Screen Shot 2022-01-17 at 7.12.34 pm.png

Initially, when I tried to determine the distance AB, I used b-a, which seemed feasible from the pallelogram rule of addition.
That would mean the distance (rise, run) between A and B is:
run of AB= 2-(-3) = 5, rise of AB = 9-6 = 3
Hence the vector that describes AB is (5,3) which would mean the position vector of the midpoint if (2.5, 1.5)
However, the answer is (-0.5, 7.5)
To find this answer I tried doing a-b which was right
Could someone point out to me why using b-a is incorrect?

Other methods I considered was just finding the midpoint of the two coordinates which didn't work
Thanks
 
Hi everyone please refer to part a) of the question attached.
View attachment 30741

Initially, when I tried to determine the distance AB, I used b-a, which seemed feasible from the pallelogram rule of addition.
That would mean the distance (rise, run) between A and B is:
run of AB= 2-(-3) = 5, rise of AB = 9-6 = 3
Hence the vector that describes AB is (5,3) which would mean the position vector of the midpoint if (2.5, 1.5)
However, the answer is (-0.5, 7.5)
To find this answer I tried doing a-b which was right
Could someone point out to me why using b-a is incorrect?

Other methods I considered was just finding the midpoint of the two coordinates which didn't work
Thanks
I'd like to see your entire work, rather than just a description of it. The answer is neither b - a nor a - b. The vector you found, (b - a)/2, is AP, where P is the midpoint. They want OP.

You're right that vector AB is (5, 3), and the distance between A and B is the magnitude of that vector; but that is not directly relevant to the question unless you did additional work that you didn't mention. (And in the end there is a much simpler way.)
 
Hi everyone please refer to part a) of the question attached.
View attachment 30741

Initially, when I tried to determine the distance AB, I used b-a, which seemed feasible from the pallelogram rule of addition.
That would mean the distance (rise, run) between A and B is:
run of AB= 2-(-3) = 5, rise of AB = 9-6 = 3
Hence the vector that describes AB is (5,3) which would mean the position vector of the midpoint if (2.5, 1.5)
However, the answer is (-0.5, 7.5)
To find this answer I tried doing a-b which was right
Could someone point out to me why using b-a is incorrect?

Other methods I considered was just finding the midpoint of the two coordinates which didn't work
Thanks
If you draw either [imath]\mathbf a-\mathbf b[/imath] or [imath]\mathbf b-\mathbf a[/imath] with their tails at the origin you will see that their heads do not lie on AB.
 
I'd like to see your entire work, rather than just a description of it. The answer is neither b - a nor a - b. The vector you found, (b - a)/2, is AP, where P is the midpoint. They want OP.

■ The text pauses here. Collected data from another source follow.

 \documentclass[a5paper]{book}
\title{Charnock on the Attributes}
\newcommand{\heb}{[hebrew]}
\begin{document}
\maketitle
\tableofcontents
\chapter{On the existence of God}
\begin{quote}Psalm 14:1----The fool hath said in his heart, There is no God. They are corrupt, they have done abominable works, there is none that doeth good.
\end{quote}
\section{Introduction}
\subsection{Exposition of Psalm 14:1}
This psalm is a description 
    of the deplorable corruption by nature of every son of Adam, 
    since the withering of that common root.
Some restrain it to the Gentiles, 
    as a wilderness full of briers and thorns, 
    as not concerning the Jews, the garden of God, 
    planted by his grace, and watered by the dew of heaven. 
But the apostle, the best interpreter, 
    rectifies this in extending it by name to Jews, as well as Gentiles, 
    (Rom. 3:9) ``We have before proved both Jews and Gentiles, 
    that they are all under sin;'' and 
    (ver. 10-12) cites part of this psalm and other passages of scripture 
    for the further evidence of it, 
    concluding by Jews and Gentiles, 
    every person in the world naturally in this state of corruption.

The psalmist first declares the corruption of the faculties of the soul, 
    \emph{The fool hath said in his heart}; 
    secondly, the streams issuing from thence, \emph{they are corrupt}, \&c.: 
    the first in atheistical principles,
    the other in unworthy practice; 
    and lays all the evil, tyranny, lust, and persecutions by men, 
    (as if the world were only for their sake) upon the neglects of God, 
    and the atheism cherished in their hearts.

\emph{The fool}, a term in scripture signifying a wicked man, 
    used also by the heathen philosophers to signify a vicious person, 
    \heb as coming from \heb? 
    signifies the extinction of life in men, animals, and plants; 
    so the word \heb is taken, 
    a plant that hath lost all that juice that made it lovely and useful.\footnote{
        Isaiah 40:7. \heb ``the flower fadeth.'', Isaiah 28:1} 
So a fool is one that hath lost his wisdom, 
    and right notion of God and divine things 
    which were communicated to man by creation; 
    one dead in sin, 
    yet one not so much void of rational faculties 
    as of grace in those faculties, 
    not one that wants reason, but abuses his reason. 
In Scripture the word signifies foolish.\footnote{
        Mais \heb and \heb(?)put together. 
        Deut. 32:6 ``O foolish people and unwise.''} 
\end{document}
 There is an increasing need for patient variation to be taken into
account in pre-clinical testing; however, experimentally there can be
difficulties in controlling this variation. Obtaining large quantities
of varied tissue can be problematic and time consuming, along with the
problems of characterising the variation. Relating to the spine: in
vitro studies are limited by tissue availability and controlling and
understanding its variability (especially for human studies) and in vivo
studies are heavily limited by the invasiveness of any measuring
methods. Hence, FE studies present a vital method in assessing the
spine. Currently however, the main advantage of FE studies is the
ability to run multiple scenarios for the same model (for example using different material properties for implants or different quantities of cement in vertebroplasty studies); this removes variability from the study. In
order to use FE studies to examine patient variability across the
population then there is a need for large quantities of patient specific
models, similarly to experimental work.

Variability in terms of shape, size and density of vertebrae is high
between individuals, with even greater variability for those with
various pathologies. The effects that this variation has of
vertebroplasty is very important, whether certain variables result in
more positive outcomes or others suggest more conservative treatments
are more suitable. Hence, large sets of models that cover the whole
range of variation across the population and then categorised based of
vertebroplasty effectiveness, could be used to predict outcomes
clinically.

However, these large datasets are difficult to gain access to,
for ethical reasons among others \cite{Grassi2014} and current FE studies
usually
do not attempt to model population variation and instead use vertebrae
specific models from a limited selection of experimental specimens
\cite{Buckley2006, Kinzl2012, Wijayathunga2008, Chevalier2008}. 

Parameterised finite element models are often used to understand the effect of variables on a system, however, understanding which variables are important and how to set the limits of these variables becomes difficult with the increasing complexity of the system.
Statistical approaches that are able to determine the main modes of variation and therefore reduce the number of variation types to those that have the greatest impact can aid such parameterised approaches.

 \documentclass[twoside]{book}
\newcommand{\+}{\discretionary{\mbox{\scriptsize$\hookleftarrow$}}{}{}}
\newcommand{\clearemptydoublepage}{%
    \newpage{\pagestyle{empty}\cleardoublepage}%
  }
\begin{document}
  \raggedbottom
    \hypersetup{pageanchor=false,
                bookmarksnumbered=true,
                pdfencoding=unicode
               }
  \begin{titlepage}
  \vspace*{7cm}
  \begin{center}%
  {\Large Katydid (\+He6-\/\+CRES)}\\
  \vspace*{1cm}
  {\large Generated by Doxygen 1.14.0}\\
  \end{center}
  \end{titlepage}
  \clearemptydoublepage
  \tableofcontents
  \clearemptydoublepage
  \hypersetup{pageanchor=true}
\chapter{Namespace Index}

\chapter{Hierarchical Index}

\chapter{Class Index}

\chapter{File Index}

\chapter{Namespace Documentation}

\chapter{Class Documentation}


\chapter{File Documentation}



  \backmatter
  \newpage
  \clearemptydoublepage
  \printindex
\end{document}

You're right that vector AB is (5, 3), and the distance between A and B is the magnitude of that vector; but that is not directly relevant to the question unless you did additional work that you didn't mention. (And in the end there is a much simpler way.)
Thank you
Further steps I could've taken from my current working would be to add the vector AP to vector a which could give the resultant position vector OP
That would be:
Midpoint of AB (2.5,1.5) + vector a (-3,6)
= (-0.5, 7.5) which is the textbook answer

Could you point me in the direction of the much simpler way ?
 
Thank you
Further steps I could've taken from my current working would be to add the vector AP to vector a which could give the resultant position vector OP
That would be:
Midpoint of AB (2.5,1.5) + vector a (-3,6)
= (-0.5, 7.5) which is the textbook answer

Could you point me in the direction of the much simpler way ?
That's what I presumed you would have done next.

The simpler way is the result of part (b). Have you done that yet, and simplified the result?